The law of reciprocity is NOT a law that can be measured in any instance of time or even between the same parties involved for the give and take. It works across ones whole life and so the payback or benefit can’t be recognized by looking at any scorecard with an individual or even in a specific relationship. Its a balance beyond any single measure, any single relationship and even beyond the time you serve here on earth (Romans 2:6 – He will reward each one according to his works)
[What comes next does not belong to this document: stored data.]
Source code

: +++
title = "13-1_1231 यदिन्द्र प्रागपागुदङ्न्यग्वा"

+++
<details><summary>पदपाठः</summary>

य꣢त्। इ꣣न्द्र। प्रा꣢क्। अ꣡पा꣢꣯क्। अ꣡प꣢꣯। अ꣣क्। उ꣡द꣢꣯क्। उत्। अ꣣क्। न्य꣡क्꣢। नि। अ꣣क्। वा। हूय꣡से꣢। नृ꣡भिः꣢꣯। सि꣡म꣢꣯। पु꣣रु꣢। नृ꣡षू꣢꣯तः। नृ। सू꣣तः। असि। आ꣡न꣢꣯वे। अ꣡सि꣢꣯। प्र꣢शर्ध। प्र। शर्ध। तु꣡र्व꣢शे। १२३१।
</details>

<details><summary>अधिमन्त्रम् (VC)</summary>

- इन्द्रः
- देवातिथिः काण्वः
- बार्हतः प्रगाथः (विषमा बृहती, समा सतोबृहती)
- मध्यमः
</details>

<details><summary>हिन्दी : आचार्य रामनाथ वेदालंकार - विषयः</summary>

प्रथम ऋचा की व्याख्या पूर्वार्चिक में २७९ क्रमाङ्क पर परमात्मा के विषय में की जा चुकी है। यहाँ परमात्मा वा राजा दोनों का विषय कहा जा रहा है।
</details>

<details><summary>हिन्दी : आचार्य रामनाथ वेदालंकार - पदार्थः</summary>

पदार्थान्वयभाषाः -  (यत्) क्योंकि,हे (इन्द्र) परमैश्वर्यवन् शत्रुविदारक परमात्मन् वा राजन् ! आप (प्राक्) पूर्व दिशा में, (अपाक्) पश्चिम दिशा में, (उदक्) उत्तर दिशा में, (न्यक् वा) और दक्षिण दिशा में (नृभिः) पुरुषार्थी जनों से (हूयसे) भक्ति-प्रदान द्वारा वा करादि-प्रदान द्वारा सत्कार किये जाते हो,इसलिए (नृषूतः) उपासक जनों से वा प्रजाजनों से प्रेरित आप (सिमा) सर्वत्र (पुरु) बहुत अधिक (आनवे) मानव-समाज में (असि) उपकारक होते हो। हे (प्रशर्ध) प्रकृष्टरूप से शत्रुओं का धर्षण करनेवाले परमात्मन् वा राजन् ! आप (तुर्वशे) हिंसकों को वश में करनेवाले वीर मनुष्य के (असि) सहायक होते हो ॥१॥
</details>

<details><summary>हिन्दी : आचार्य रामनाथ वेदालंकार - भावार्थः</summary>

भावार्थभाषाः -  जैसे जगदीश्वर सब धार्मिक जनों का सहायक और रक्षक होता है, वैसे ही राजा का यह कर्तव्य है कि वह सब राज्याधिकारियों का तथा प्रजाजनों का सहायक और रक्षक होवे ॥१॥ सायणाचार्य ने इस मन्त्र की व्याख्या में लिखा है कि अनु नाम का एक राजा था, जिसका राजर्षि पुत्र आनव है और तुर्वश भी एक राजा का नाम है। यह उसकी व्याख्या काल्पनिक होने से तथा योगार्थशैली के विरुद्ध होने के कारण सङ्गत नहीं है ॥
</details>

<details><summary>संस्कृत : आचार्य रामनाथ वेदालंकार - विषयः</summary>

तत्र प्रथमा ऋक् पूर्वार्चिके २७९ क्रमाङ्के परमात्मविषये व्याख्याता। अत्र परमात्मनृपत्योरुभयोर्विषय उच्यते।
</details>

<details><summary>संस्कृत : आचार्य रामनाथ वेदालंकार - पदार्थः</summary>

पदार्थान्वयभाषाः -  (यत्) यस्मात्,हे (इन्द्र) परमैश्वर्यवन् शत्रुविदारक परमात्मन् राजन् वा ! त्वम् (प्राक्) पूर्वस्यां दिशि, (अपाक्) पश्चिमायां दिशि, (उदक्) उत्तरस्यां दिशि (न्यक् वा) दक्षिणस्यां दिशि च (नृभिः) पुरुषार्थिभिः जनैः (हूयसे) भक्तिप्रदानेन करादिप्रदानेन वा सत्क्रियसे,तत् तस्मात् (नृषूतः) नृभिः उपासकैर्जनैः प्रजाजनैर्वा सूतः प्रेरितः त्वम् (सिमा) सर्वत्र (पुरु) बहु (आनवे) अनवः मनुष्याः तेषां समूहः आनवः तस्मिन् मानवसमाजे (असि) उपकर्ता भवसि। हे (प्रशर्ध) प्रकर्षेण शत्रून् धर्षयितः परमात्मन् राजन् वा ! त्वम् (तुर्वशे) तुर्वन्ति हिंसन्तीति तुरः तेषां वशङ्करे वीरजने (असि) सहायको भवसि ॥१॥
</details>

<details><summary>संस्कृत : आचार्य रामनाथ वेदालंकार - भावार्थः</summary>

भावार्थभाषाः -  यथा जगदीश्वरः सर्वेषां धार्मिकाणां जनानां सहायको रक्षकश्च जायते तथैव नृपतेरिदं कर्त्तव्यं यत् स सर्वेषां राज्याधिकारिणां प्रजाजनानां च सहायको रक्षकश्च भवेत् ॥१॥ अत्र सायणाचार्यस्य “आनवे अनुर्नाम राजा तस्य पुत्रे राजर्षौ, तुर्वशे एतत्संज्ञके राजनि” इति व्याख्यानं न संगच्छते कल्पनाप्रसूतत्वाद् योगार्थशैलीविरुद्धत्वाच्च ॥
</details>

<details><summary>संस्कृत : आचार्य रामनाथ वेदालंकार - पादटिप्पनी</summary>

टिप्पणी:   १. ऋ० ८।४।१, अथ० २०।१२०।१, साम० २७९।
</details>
Instead, what needs to occur is simple generosity. Be willing to offer help, give that time, pay for lunch, make that apology first, share some vulnerable personal story, step out of your comfort zone, make a step in faith, be brave, be first and be generous. Do this without keeping score, offer it every chance you get. Put the effort into your relationships without expectation! Everything about doing this changes your attitude, increases your outlook and joy in life and is eventually paid back, if not immediately, later in life and even in eternity. Every personal connection you develop is another opportunity in your life, both with business colleagues, friendships and family. A generous mind will graciously give AND accept offerings of help, money, service and advice. And these will come to you more naturally, and at the time of need for yourself or others. So, put everything you can into your relationships and experience the joy of that on its own and eventually the joy of the reciprocity that will occur if you simply put in everything you can and let the law of reciprocity occur!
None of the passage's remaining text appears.